A trio of Australian PhD researchers recently shared the results of an ambitious case study on death metal listeners.  The project, titled “Who Enjoys Listening to Violent Music and Why?” (Thompson et al., 2018), aimed to determine if there were personality differences in fans who enjoyed death metal and if lyrical content that involved inducing harm or death to individuals had any effect on the listener’s experience.  Examined were possible differences in emotional stimuli between death metal fans and non fans, genders, and participants who either were or weren’t given a lyric sheet.  The publication indicates findings similar to earlier studies that measured emotional reaction of music and personality bias as stated:

These findings are consistent with evidence that personality mediates preferences for music (Rentfrow & Gosling, 2003; Vuoskoski & Eerola, 2011a, 2011b) and that, conversely, music preferences communicate information about one’s personality (Rentfrow & Gosling, 2006). Rentfrow and Gosling (2003) examined the structure of music preferences, as well as the association between personality and music preferences.

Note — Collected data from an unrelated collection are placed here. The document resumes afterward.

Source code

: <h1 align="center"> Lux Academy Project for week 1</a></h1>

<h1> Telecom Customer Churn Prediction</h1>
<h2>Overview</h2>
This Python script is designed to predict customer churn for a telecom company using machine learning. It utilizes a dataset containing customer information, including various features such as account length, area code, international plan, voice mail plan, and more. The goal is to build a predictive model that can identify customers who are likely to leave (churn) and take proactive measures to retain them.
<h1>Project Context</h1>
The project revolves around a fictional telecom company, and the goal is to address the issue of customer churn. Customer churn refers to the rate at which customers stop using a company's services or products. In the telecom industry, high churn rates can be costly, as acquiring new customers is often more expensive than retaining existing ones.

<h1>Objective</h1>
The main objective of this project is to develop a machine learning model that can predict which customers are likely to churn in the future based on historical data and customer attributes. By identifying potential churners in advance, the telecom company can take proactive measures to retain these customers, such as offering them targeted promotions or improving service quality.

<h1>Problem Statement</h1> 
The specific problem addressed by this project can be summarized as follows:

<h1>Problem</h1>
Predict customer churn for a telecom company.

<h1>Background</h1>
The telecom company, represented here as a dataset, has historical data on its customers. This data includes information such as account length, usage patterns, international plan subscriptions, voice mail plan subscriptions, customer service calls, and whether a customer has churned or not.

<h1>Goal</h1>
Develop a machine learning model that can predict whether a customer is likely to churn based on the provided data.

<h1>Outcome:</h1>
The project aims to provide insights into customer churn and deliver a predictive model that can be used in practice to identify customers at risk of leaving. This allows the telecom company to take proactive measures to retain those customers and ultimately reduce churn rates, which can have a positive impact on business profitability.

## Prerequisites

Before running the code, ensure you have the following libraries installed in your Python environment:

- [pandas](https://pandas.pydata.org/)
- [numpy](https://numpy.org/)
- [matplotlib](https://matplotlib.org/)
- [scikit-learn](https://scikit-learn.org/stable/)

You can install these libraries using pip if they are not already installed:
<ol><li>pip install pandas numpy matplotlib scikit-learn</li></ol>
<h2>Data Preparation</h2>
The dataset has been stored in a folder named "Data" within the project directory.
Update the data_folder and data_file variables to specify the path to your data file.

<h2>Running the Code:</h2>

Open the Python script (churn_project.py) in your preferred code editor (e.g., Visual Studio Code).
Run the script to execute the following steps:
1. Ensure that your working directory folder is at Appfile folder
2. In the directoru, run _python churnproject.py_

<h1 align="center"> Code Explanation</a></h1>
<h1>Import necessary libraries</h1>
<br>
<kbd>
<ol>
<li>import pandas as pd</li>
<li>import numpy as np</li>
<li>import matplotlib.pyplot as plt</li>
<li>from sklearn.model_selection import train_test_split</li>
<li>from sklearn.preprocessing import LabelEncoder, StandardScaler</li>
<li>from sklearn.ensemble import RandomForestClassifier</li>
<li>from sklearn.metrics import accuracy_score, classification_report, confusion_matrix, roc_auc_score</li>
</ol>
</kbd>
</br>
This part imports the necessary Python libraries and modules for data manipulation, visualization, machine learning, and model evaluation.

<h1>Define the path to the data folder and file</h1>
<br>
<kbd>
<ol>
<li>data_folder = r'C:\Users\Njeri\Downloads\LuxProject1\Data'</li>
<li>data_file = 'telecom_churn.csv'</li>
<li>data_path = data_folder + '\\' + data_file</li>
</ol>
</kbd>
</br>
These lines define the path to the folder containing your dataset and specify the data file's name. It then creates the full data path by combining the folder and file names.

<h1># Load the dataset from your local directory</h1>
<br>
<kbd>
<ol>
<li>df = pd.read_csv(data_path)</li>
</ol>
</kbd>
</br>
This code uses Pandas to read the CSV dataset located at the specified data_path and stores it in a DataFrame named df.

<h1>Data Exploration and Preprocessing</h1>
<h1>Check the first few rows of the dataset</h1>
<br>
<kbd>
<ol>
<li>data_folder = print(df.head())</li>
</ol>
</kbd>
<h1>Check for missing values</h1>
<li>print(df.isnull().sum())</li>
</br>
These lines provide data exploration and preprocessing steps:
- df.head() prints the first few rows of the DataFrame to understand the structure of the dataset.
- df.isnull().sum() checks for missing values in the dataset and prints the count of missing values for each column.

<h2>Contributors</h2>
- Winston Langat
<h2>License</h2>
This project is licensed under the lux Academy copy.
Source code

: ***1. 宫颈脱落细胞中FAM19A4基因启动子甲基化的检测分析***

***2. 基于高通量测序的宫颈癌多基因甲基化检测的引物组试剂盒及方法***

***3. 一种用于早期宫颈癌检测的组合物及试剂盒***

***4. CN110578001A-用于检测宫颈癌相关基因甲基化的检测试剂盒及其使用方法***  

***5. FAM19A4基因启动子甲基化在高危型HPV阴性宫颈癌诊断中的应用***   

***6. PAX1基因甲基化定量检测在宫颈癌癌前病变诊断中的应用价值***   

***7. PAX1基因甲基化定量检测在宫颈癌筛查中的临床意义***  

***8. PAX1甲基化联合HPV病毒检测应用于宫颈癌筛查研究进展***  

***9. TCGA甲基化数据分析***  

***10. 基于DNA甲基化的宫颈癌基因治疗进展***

They used exploratory and confirmatory factor analysis to reveal that music preferences revolved around four major types of music: Reflective and complex (classical, jazz, blues); intense and rebellious (alternative, rock, heavy metal), upbeat and conventional (country, pop, religious), and energetic and rhythmic (hip-hop, rap, soul, funk, electronic, dance). Preferences were also dependent on personality variables. For example, people who preferred intense and rebellious music – including heavy metal – tended to be open to new experiences, considered themselves to be intelligent and athletic, and showed no signs of neuroticism or disagreeableness.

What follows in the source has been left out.